When this program is run, it invokes undefined behavior. The correct way to do this is to not use the cb_data field, and instead set the arg field to &file. This way, mu_parse_opts will not close the file or directory after the callback returns.

If a callback needs to indicate an error (if its argument is in the wrong format, for example), it should return nonzero. Otherwise, on success, it should return 0. If a callback returns nonzero, you must write an error string to err which will then be used by mu_parse_opts to print an error message. You must not write more than MU_OPT_ERR_MAX characters to err (including the terminating null byte). However, if you write exactly MU_OPT_ERR_MAX bytes to err, you need not terminate err with a null byte.

Below is an example of how to use callbacks.

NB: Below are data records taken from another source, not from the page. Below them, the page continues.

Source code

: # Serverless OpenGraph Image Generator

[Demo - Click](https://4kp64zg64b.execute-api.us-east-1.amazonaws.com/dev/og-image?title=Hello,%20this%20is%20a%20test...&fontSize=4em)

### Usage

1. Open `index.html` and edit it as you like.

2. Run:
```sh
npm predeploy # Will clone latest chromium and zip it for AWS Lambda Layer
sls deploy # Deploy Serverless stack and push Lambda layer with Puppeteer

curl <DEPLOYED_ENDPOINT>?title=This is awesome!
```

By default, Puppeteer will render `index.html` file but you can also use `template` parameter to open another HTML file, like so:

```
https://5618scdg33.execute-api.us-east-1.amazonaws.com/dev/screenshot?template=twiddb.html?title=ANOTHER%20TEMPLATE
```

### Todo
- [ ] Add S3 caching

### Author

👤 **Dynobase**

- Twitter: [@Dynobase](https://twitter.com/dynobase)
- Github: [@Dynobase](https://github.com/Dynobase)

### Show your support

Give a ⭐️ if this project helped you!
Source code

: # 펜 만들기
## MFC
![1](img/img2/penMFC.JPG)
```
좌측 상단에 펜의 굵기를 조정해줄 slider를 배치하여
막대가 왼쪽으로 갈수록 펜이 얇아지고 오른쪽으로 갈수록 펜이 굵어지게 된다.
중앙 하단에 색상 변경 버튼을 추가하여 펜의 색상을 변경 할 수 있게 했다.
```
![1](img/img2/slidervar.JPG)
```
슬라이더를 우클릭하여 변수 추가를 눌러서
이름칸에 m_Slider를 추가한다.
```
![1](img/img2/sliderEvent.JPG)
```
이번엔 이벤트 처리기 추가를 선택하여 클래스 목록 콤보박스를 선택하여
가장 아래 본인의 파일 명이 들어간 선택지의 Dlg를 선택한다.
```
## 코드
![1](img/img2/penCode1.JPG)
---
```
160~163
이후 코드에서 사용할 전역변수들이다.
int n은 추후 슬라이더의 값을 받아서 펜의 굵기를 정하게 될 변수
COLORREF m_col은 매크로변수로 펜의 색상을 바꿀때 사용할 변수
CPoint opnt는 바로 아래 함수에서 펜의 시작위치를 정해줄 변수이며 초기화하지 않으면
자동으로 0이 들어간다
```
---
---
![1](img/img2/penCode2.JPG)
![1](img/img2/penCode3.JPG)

Of course, this trivial example would be better expressed using enumerated argument parsing (see Parsing Enumerated Arguments to Options).

#include <stdio.h>
#include <string.h>
#include <mu/options.h>
#include <mu/safe.h>            /* For mu_opt_context_x{new,free} */

enum selection { FOO, BAR, BAZ };

/* Parse a selection. `has_arg' will always be true because the option
   takes a required argument. */
int parse_selection(int has_arg, const char *arg,
                    void *data, char *err) {
  enum selection sel;

  if (!strcmp(arg, "foo"))
    sel = FOO;
  else if (!strcmp(arg, "bar"))
    sel = BAR;
  else if (!strcmp(arg, "baz"))
    sel = BAZ;
  else {
    /* `err' will be used by `mu_parse_opts' to print an error
       message. */
    snprintf(err, MU_OPT_ERR_MAX, "invalid selection: %s", arg);
    /* Indicate to `mu_parse_opts' that an error occured by returning
       a nonzero value. */
    return 1;
  }

  /* Store the selection in `*data'. */
  *(enum selection *)data = sel;

  /* Success! */
  return 0;
}

int main(int argc, char **argv) {
  enum selection sel;
  int found_sel;
  int ret;
  const MU_OPT options[] = {
    {
     .short_opt       = "s",
     .long_opt        = "selection",
     .has_arg         = MU_OPT_REQUIRED,
     .arg_type        = MU_OPT_STRING,
     .found_arg       = &found_sel,
     .callback_string = parse_selection,
     .cb_data         = &sel
    },
    { 0 }
  };
  MU_OPT_CONTEXT *context;

  /* Parse the options. */
  context = mu_opt_context_xnew(argc, argv, options, MU_OPT_PERMUTE);
  ret = mu_parse_opts(context);
  mu_opt_context_xfree(context);
  if (MU_OPT_ERR(ret))
    return 1; /* `mu_parse_opts' will print an error message for us */

  if (found_sel) {
    /* Print the selection. */
    fputs("You selected: ", stdout);
    switch (sel) {
    case FOO:
      puts("FOO");
      break;
    case BAR:
      puts("BAR");
      break;
    case BAZ:
      puts("BAZ");
      break;
    default:
      puts("an unknown value!"); /* This should not happen */
    }
  }
  else
    puts("You didn't select anything.");

  return 0;
}

Here is what the output of the example program looks like:

$ ./option-callback
-| You didn't select anything.
$ ./option-callback -s foo
-| You selected: FOO
$ ./option-callback --selection=bar
-| You selected: BAR
$ ./option-callback -s qux
error→ ./option-callback: invalid selection: qux
$ ./option-callback -s
error→ ./option-callback: '-s': option requires argument

2.6 Parsing Enumerated Arguments to Options ¶

It is often useful to have an option which takes an argument which is a string that is restricted to a set of values. For example, GNU ls (and many other programs) take a --color option, which has an argument that can be ‘always’, ‘auto’, or ‘never’ (in addition to various synonyms). Mu supports similar argument parsing, called enumerated arguments.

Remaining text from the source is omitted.